Monday, November 17, 2008

Love in the Time of Darwinism

11/17/08. Author Kay S. Hymowitz applies Darwin's theory to male - female relationships. We are all animals: men are tough, cool, and promiscuous; women are manipulative, calculating, and driven by self-interest.

True?

http://www.city-journal.org/2008/18_4_darwinist_dating.html

2 comments:

Anonymous said...

Sorry, long comment warning:

I'm a 25-year-old woman who chooses not to associate with the kind of men that Hymowitz quotes in her article -- the ones who tell her that "men are finally waking up to the ever-present fact that traditional marriage, or a committed relationship, with its accompanying socially imposed requirements of being wallets with legs for women, is an empty and meaningless drudgery."

In my world, men who make blanket statements like this don't make them because of the "chaotic post-dating scene" -- they make them because they are ASSHOLES. It is true that being young and on the prowl is not always fun -- nightclubs are loud, and dancing has become an ugly form of grinding, and talking to people now carries this strange weight of self-awareness. But in cities, that is because young men and women are completely saturated with all kinds of pop culture references, and you have very few connections to anyone or very little sense of community. So those reference points become your conversation starters, and that's kind of boring and unbearable.
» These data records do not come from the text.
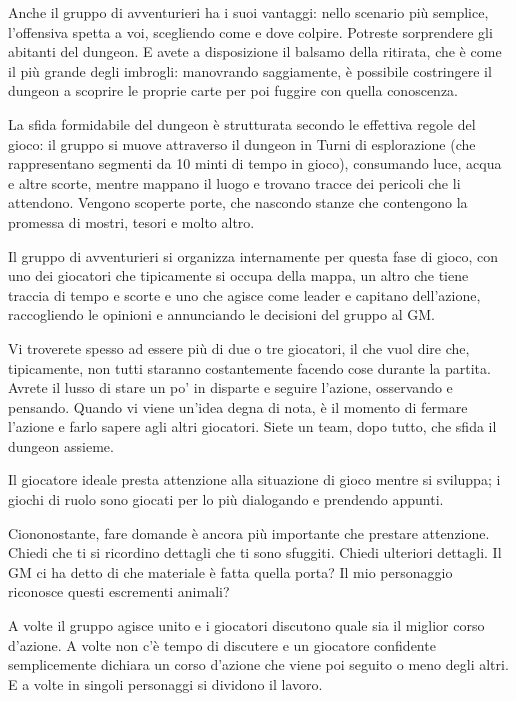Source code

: Anche il gruppo di avventurieri ha i suoi vantaggi: nello scenario più semplice, l'offensiva spetta a voi, scegliendo come e dove colpire. Potreste sorprendere gli abitanti del dungeon. E avete a disposizione il balsamo della ritirata, che è come il più grande degli imbrogli: manovrando saggiamente, è possibile costringere il dungeon a scoprire le proprie carte per poi fuggire con quella conoscenza.


La sfida formidabile del dungeon è strutturata secondo le effettiva regole del gioco: il gruppo si muove attraverso il dungeon in Turni di esplorazione (che rappresentano segmenti da 10 minti di tempo in gioco), consumando luce, acqua e altre scorte, mentre mappano il luogo e trovano tracce dei pericoli che li attendono. Vengono scoperte porte, che nascondo stanze che contengono la promessa di mostri, tesori e molto altro.

Il gruppo di avventurieri si organizza internamente per questa fase di gioco, con uno dei giocatori che tipicamente si occupa della mappa, un altro che tiene traccia di tempo e scorte e uno che agisce come leader e capitano dell'azione, raccogliendo le opinioni e annunciando le decisioni del gruppo al GM.

Vi troverete spesso ad essere più di due o tre giocatori, il che vuol dire che, tipicamente, non tutti staranno costantemente facendo cose durante la partita. Avrete il lusso di stare un po' in disparte e seguire l'azione, osservando e pensando. Quando vi viene un'idea degna di nota, è il momento di fermare l'azione e farlo sapere agli altri giocatori. Siete un team, dopo tutto, che sfida il dungeon assieme.




Il giocatore ideale presta attenzione alla situazione di gioco mentre si sviluppa; i giochi di ruolo sono giocati per lo più dialogando e prendendo appunti.

Ciononostante, fare domande è ancora più importante che prestare attenzione. Chiedi che ti si ricordino dettagli che ti sono sfuggiti. Chiedi ulteriori dettagli. Il GM ci ha detto di che materiale è fatta quella porta? Il mio personaggio riconosce questi escrementi animali?

A volte il gruppo agisce unito e i giocatori discutono quale sia il miglior corso d'azione. A volte non c'è tempo di discutere e un giocatore confidente semplicemente dichiara un corso d'azione che viene poi seguito o meno degli altri. E a volte in singoli personaggi si dividono il lavoro.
But it's ALWAYS been hard to meet people, that hasn't changed -- if anything, technological advances like the Internet have made it easier! And the few men that Hymowitz quotes (her selection of quotes reminds me of Tom Wolfe's I Am Charlotte Simmons, in which he broadly generalized college kids and somehow lost sight of the many interesting, high-achieving, well-behaved ones) -- men like that are probably not religious, not very close to their family members, don't have close, meaningful friendships, and thus have little to get them through the day. And they definitely don't meet enough women, or they wouldn't generalize all of us in such a horrible way.

I'm not sure why I read Kay Hymowitz anymore -- I think it's mainly because I'm fascinated by women who clearly are benefitting from the work feminists did in the sixties, and yet turn against feminists whenever they can. Hymowitz is a respected writer who probably gets paid very well -- partly thanks to the pay demands of feminists and the noting of the "glass ceiling." If she has children, and she chose to have them in her thirties once her writing career was established, and she's not being judged for that (except maybe by herself) -- she has feminism to thank for that too. It's very difficult to make sense of her articles.

Anonymous said...

Hi City Swamp,
In my opinion, with this article Hymowitz shows that she is an intellectual heavyweight who is able to notice, digest, and process new information when she encounters it. Is the information uncomfortable? yes. Did she ignore it and "stuck to the script"? no. That is true journalism.

Even the biggest optimist will admit that not all is well in our world of modern courtship. Clearly something has gone amiss with the force. Divorce rates holding steady at 50%, marriage rates at the lowest evel recorded levels (2008 was the lowest in the UK since records started being kept in 1835). Hymowitz does not give us any answers, but at least she is calling out the problem, and asking some good questions.

Her ability to change her perspective after her original article, so that she can have another go at finding the truth, shows perseverance and intellect. I respect that in a person, man or woman.